- [WORK ITEM]: Scan the material for "onthouden". Copy every line it appears in.

::::::::

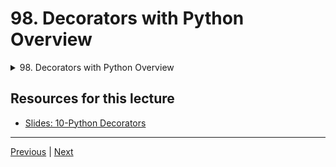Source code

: # 98. Decorators with Python Overview

<details>
  <summary> 98. Decorators with Python Overview </summary>

-   [Notebook: 01-Decorators.ipynb](https://github.com/BloomTech-DS/Complete-Python-3-Bootcamp/blob/master/10-Python%20Decorators/01-Decorators.ipynb)

-   [Codebase: 01_decorators.py](../../../codebase/python-camp/10-Python-Decorators/01_decorators.py)

</details> 


## Resources for this lecture

-   [Slides: 10-Python Decorators](https://docs.google.com/presentation/d/1K1GcA_VI72-Y7bBTWRD27dqkQRgMQOq-l0PwmISd2cE/edit#slide=id.p)



---

[Previous](./97_Solutions-Walkthrough-Final-Gameplay-Script.md) | [Next](./99_Decorators-Homework.md)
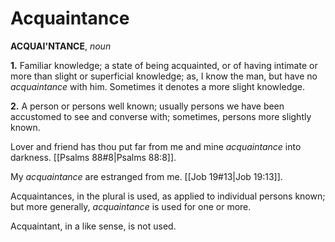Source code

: # Acquaintance

**ACQUAI'NTANCE**, _noun_

**1.** Familiar knowledge; a state of being acquainted, or of having intimate or more than slight or superficial knowledge; as, I know the man, but have no _acquaintance_ with him. Sometimes it denotes a more slight knowledge.

**2.** A person or persons well known; usually persons we have been accustomed to see and converse with; sometimes, persons more slightly known.

Lover and friend has thou put far from me and mine _acquaintance_ into darkness. [[Psalms 88#8|Psalms 88:8]].

My _acquaintance_ are estranged from me. [[Job 19#13|Job 19:13]].

Acquaintances, in the plural is used, as applied to individual persons known; but more generally, _acquaintance_ is used for one or more.

Acquaintant, in a like sense, is not used.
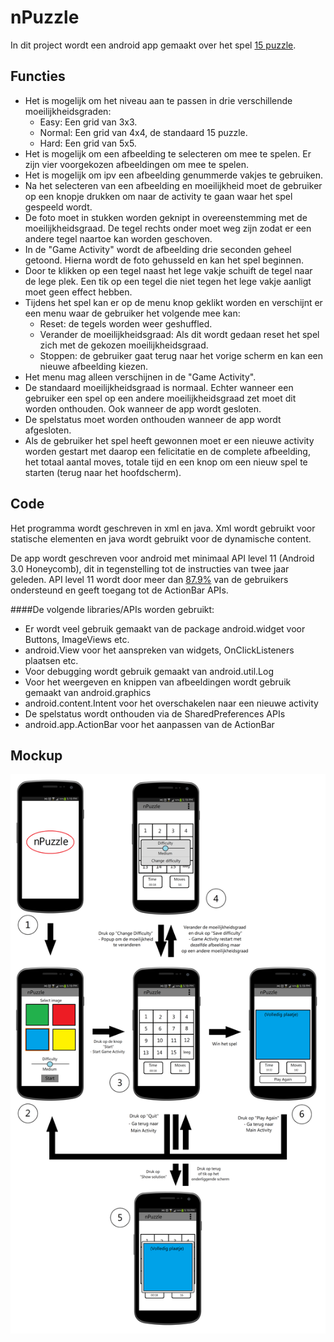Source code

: nPuzzle
=======

In dit project wordt een android app gemaakt over het spel [15 puzzle]. 

Functies
---------
- Het is mogelijk om het niveau aan te passen in drie verschillende moeilijkheidsgraden:
    - Easy: Een grid van 3x3.
    - Normal: Een grid van 4x4, de standaard 15 puzzle.
    - Hard: Een grid van 5x5.
- Het is mogelijk om een afbeelding te selecteren om mee te spelen. Er zijn vier voorgekozen afbeeldingen om mee te spelen.
- Het is mogelijk om ipv een afbeelding genummerde vakjes te gebruiken.
- Na het selecteren van een afbeelding en moeilijkheid moet de gebruiker op een knopje drukken om naar de activity te gaan waar het spel gespeeld wordt.
- De foto moet in stukken worden geknipt in overeenstemming met de moeilijkheidsgraad. De tegel rechts onder moet weg zijn zodat er een andere tegel naartoe kan worden geschoven.
- In de "Game Activity" wordt de afbeelding drie seconden geheel getoond. Hierna wordt de foto gehusseld en kan het spel beginnen.
- Door te klikken op een tegel naast het lege vakje schuift de tegel naar de lege plek. Een tik op een tegel die niet tegen het lege vakje aanligt moet geen effect hebben.
- Tijdens het spel kan er op de menu knop geklikt worden en verschijnt er een menu waar de gebruiker het volgende mee kan:
    - Reset: de tegels worden weer geshuffled.
    - Verander de moeilijkheidsgraad: Als dit wordt gedaan reset het spel zich met de gekozen moeilijkheidsgraad.
    - Stoppen: de gebruiker gaat terug naar het vorige scherm en kan een nieuwe afbeelding kiezen.
- Het menu mag alleen verschijnen in de "Game Activity".
- De standaard moeilijkheidsgraad is normaal. Echter wanneer een gebruiker een spel op een andere moeilijkheidsgraad zet moet dit worden onthouden. Ook wanneer de app wordt gesloten.
- De spelstatus moet worden onthouden wanneer de app wordt afgesloten.
- Als de gebruiker het spel heeft gewonnen moet er een nieuwe activity worden gestart met daarop een felicitatie en de complete afbeelding, het totaal aantal moves, totale tijd en een knop om een nieuw spel te starten (terug naar het hoofdscherm). 


Code
----
Het programma wordt geschreven in xml en java. Xml wordt gebruikt voor statische elementen en java wordt gebruikt voor de dynamische content. 

De app wordt geschreven voor android met minimaal API level 11 (Android 3.0 Honeycomb), dit in tegenstelling tot de instructies van twee jaar geleden. API level 11 wordt door meer dan [87.9%] van de gebruikers ondersteund en geeft toegang tot de ActionBar APIs.

####De volgende libraries/APIs worden gebruikt:
- Er wordt veel gebruik gemaakt van de package android.widget voor Buttons, ImageViews etc.
- android.View voor het aanspreken van widgets, OnClickListeners plaatsen etc.
- Voor debugging wordt gebruik gemaakt van android.util.Log
- Voor het weergeven en knippen van afbeeldingen wordt gebruik gemaakt van android.graphics
- android.content.Intent voor het overschakelen naar een nieuwe activity
- De spelstatus wordt onthouden via de SharedPreferences APIs
- android.app.ActionBar voor het aanpassen van de ActionBar

Mockup
-----
![Mock up](doc/Mockup.PNG)

[15 puzzle]:http://en.wikipedia.org/wiki/15_puzzle
[87.9%]:http://developer.android.com/about/dashboards/index.html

::::::::

- [PROBLEM SOLUTION]:
- De standaard moeilijkheidsgraad is normaal. Echter wanneer een gebruiker een spel op een andere moeilijkheidsgraad zet moet dit worden onthouden. Ook wanneer de app wordt gesloten.
- De spelstatus moet worden onthouden wanneer de app wordt afgesloten.
- De spelstatus wordt onthouden via de SharedPreferences APIs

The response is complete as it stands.